School administrators and teachers unions are being irresponsible in their near-hysterical claims that Proposition 38 would unleash a flood of uncredentialed teachers upon our children, which would result in great abuses. First of all, our public schools are currently loaded with “uncredentialed” teachers, many thousands of them in the Los Angeles Unified School District. No reasonable person denies the need for professional teacher training, but if a credential is the most important criteria for great teaching, why did testing conducted by a nationally recognized company find that home-schoolers (taught by “uncredentialed” parents) scored almost 50% higher than their peers?

Proposition 38 opponents express their concern that “voucher schools” could be created that would teach highly objectionable values to their students, presumably in contrast to our chaste public schools.
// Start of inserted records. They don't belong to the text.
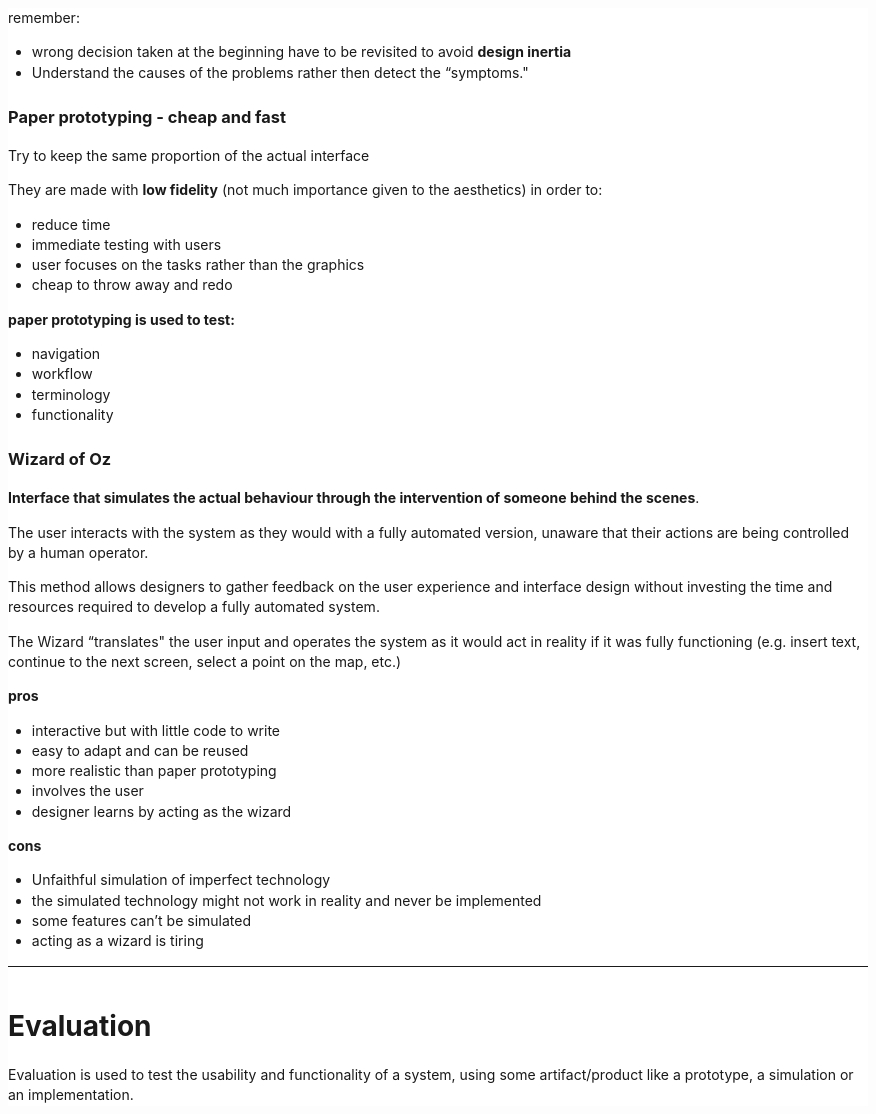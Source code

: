 remember:

- wrong decision taken at the beginning have to be revisited to avoid **design inertia**
- Understand the causes of the problems rather then detect the “symptoms."

### Paper prototyping - cheap and fast

Try to keep the same proportion of the actual interface

They are made with **low fidelity** (not much importance given to the aesthetics) in order to:

- reduce time
- immediate testing with users
- user focuses on the tasks rather than the graphics
- cheap to throw away and redo

**paper prototyping is used to test:**

- navigation
- workflow
- terminology
- functionality

### Wizard of Oz

**Interface that simulates the actual behaviour through the intervention of someone behind the scenes**.

The user interacts with the system as they would with a fully automated version, unaware that their actions are being controlled by a human operator.

This method allows designers to gather feedback on the user experience and interface design without investing the time and resources required to develop a fully automated system.

The Wizard “translates" the user input and operates the system as it would act in reality if it was fully functioning (e.g. insert text, continue to the next screen, select a point on the map, etc.)

**pros**

- interactive but with little code to write
- easy to adapt and can be reused
- more realistic than paper prototyping
- involves the user
- designer learns by acting as the wizard

**cons**

- Unfaithful simulation of imperfect technology
- the simulated technology might not work in reality and never be implemented
- some features can’t be simulated
- acting as a wizard is tiring

-----------
# Evaluation

Evaluation is used to test the usability and functionality of a system, using some artifact/product like a prototype, a simulation or an implementation.
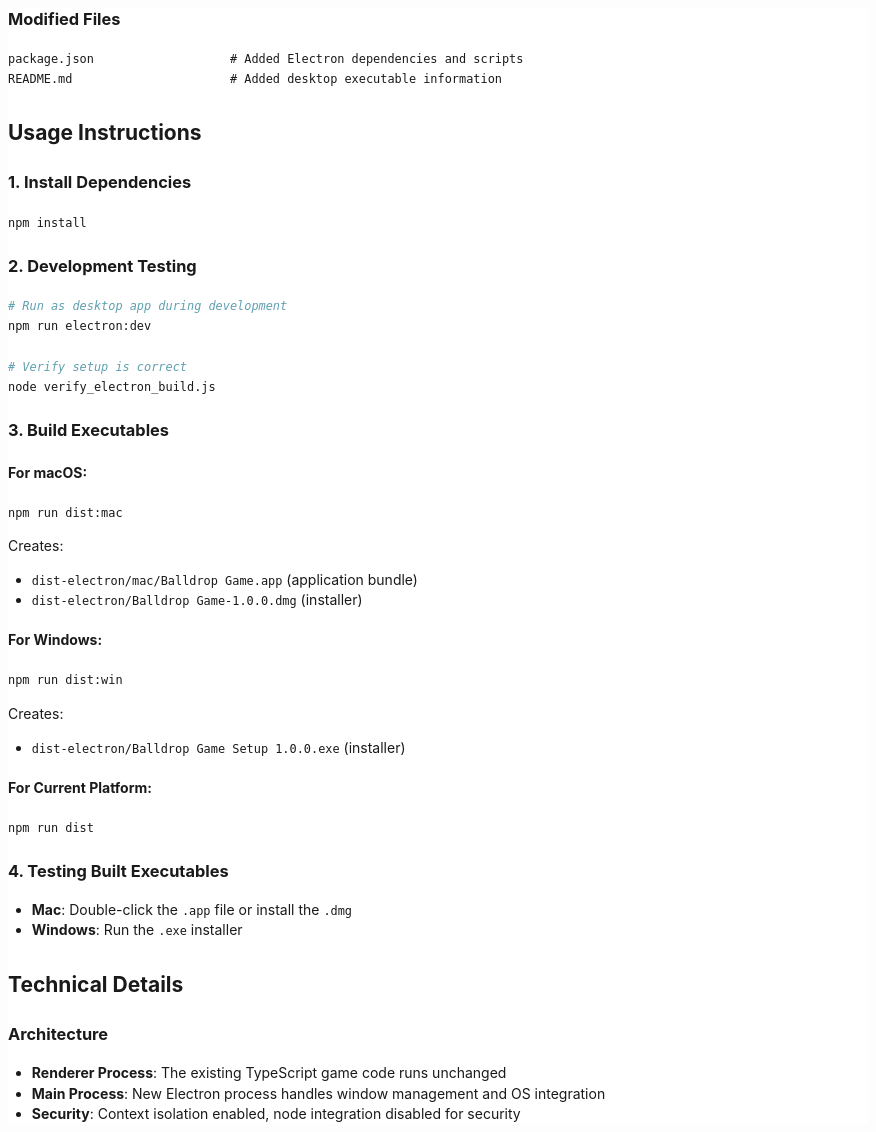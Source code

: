### Modified Files
```
package.json                   # Added Electron dependencies and scripts
README.md                      # Added desktop executable information
```

## Usage Instructions

### 1. Install Dependencies
```bash
npm install
```

### 2. Development Testing
```bash
# Run as desktop app during development
npm run electron:dev

# Verify setup is correct
node verify_electron_build.js
```

### 3. Build Executables

#### For macOS:
```bash
npm run dist:mac
```
Creates:
- `dist-electron/mac/Balldrop Game.app` (application bundle)
- `dist-electron/Balldrop Game-1.0.0.dmg` (installer)

#### For Windows:
```bash
npm run dist:win
```
Creates:
- `dist-electron/Balldrop Game Setup 1.0.0.exe` (installer)

#### For Current Platform:
```bash
npm run dist
```

### 4. Testing Built Executables
- **Mac**: Double-click the `.app` file or install the `.dmg`
- **Windows**: Run the `.exe` installer

## Technical Details

### Architecture
- **Renderer Process**: The existing TypeScript game code runs unchanged
- **Main Process**: New Electron process handles window management and OS integration
- **Security**: Context isolation enabled, node integration disabled for security
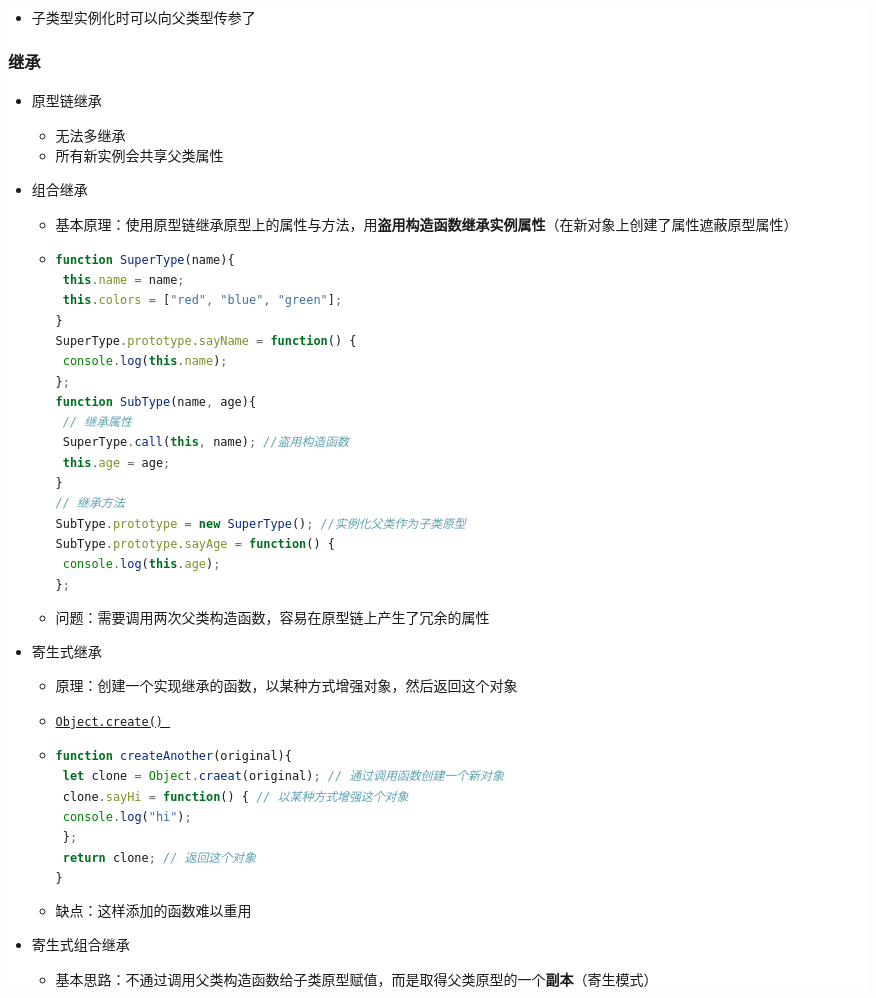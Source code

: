   - 子类型实例化时可以向父类型传参了

### 继承

- 原型链继承
  - 无法多继承
  - 所有新实例会共享父类属性

- 组合继承

  - 基本原理：使用原型链继承原型上的属性与方法，用**盗用构造函数继承实例属性**（在新对象上创建了属性遮蔽原型属性）

  - ```js
    function SuperType(name){ 
     this.name = name; 
     this.colors = ["red", "blue", "green"]; 
    } 
    SuperType.prototype.sayName = function() { 
     console.log(this.name); 
    }; 
    function SubType(name, age){ 
     // 继承属性
     SuperType.call(this, name); //盗用构造函数
     this.age = age; 
    } 
    // 继承方法
    SubType.prototype = new SuperType(); //实例化父类作为子类原型
    SubType.prototype.sayAge = function() { 
     console.log(this.age); 
    };
    ```

  - 问题：需要调用两次父类构造函数，容易在原型链上产生了冗余的属性

- 寄生式继承

  - 原理：创建一个实现继承的函数，以某种方式增强对象，然后返回这个对象

  - [`Object.create() `](https://developer.mozilla.org/zh-CN/docs/Web/JavaScript/Reference/Global_Objects/Object/create)

  - ```js
    function createAnother(original){ 
     let clone = Object.craeat(original); // 通过调用函数创建一个新对象
     clone.sayHi = function() { // 以某种方式增强这个对象
     console.log("hi"); 
     }; 
     return clone; // 返回这个对象
    } 
    ```

  - 缺点：这样添加的函数难以重用

- 寄生式组合继承

  -  基本思路：不通过调用父类构造函数给子类原型赋值，而是取得父类原型的一个**副本**（寄生模式）
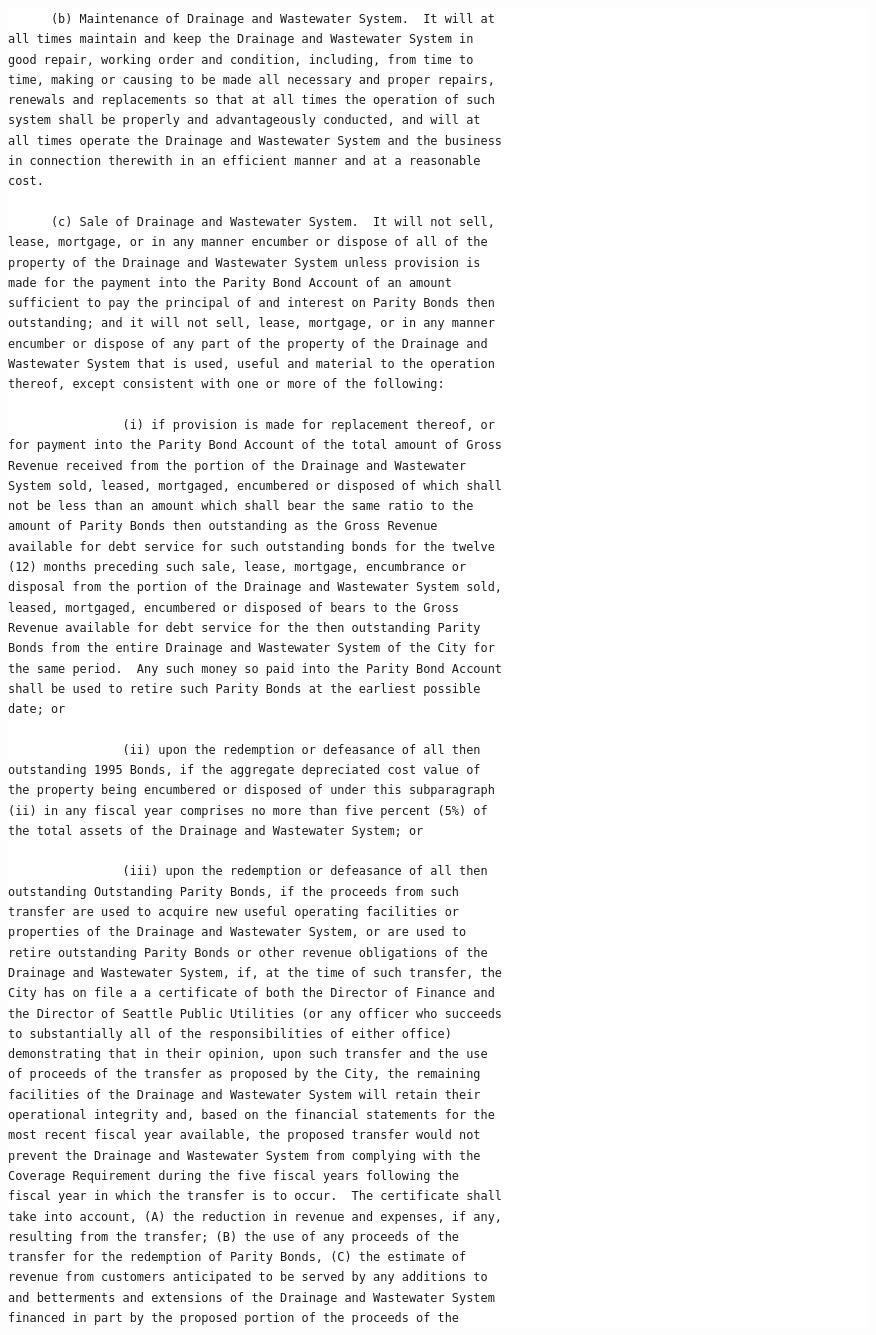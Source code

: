           (b) Maintenance of Drainage and Wastewater System.  It will at  
    all times maintain and keep the Drainage and Wastewater System in  
    good repair, working order and condition, including, from time to  
    time, making or causing to be made all necessary and proper repairs,  
    renewals and replacements so that at all times the operation of such  
    system shall be properly and advantageously conducted, and will at  
    all times operate the Drainage and Wastewater System and the business  
    in connection therewith in an efficient manner and at a reasonable  
    cost.  
  
          (c) Sale of Drainage and Wastewater System.  It will not sell,  
    lease, mortgage, or in any manner encumber or dispose of all of the  
    property of the Drainage and Wastewater System unless provision is  
    made for the payment into the Parity Bond Account of an amount  
    sufficient to pay the principal of and interest on Parity Bonds then  
    outstanding; and it will not sell, lease, mortgage, or in any manner  
    encumber or dispose of any part of the property of the Drainage and  
    Wastewater System that is used, useful and material to the operation  
    thereof, except consistent with one or more of the following:  
  
                    (i) if provision is made for replacement thereof, or  
    for payment into the Parity Bond Account of the total amount of Gross  
    Revenue received from the portion of the Drainage and Wastewater  
    System sold, leased, mortgaged, encumbered or disposed of which shall  
    not be less than an amount which shall bear the same ratio to the  
    amount of Parity Bonds then outstanding as the Gross Revenue  
    available for debt service for such outstanding bonds for the twelve  
    (12) months preceding such sale, lease, mortgage, encumbrance or  
    disposal from the portion of the Drainage and Wastewater System sold,  
    leased, mortgaged, encumbered or disposed of bears to the Gross  
    Revenue available for debt service for the then outstanding Parity  
    Bonds from the entire Drainage and Wastewater System of the City for  
    the same period.  Any such money so paid into the Parity Bond Account  
    shall be used to retire such Parity Bonds at the earliest possible  
    date; or  
  
                    (ii) upon the redemption or defeasance of all then  
    outstanding 1995 Bonds, if the aggregate depreciated cost value of  
    the property being encumbered or disposed of under this subparagraph  
    (ii) in any fiscal year comprises no more than five percent (5%) of  
    the total assets of the Drainage and Wastewater System; or  
  
                    (iii) upon the redemption or defeasance of all then  
    outstanding Outstanding Parity Bonds, if the proceeds from such  
    transfer are used to acquire new useful operating facilities or  
    properties of the Drainage and Wastewater System, or are used to  
    retire outstanding Parity Bonds or other revenue obligations of the  
    Drainage and Wastewater System, if, at the time of such transfer, the  
    City has on file a a certificate of both the Director of Finance and  
    the Director of Seattle Public Utilities (or any officer who succeeds  
    to substantially all of the responsibilities of either office)  
    demonstrating that in their opinion, upon such transfer and the use  
    of proceeds of the transfer as proposed by the City, the remaining  
    facilities of the Drainage and Wastewater System will retain their  
    operational integrity and, based on the financial statements for the  
    most recent fiscal year available, the proposed transfer would not  
    prevent the Drainage and Wastewater System from complying with the  
    Coverage Requirement during the five fiscal years following the  
    fiscal year in which the transfer is to occur.  The certificate shall  
    take into account, (A) the reduction in revenue and expenses, if any,  
    resulting from the transfer; (B) the use of any proceeds of the  
    transfer for the redemption of Parity Bonds, (C) the estimate of  
    revenue from customers anticipated to be served by any additions to  
    and betterments and extensions of the Drainage and Wastewater System  
    financed in part by the proposed portion of the proceeds of the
After two decades as an educator in eight school districts, I can hardly think of any immoral, disgusting or objectionable value that I haven’t seen taught and/or condoned by the public school employees I’ve worked with. If you will recall, when charter schools started a few years ago, this same argument was brought forward. The fears were unfounded--then and now.

Proposition 38 really would do nothing that any reasonable person would disagree with. It would give parents the right to choose where their child goes to school. By introducing honest competition, it would force school districts to select leaders who can deliver safer, cleaner schools and a higher-quality academic program.

It also would force district administrators to give teachers the autonomy, support and respect they need if they are to be held responsible for the academic results the students achieve.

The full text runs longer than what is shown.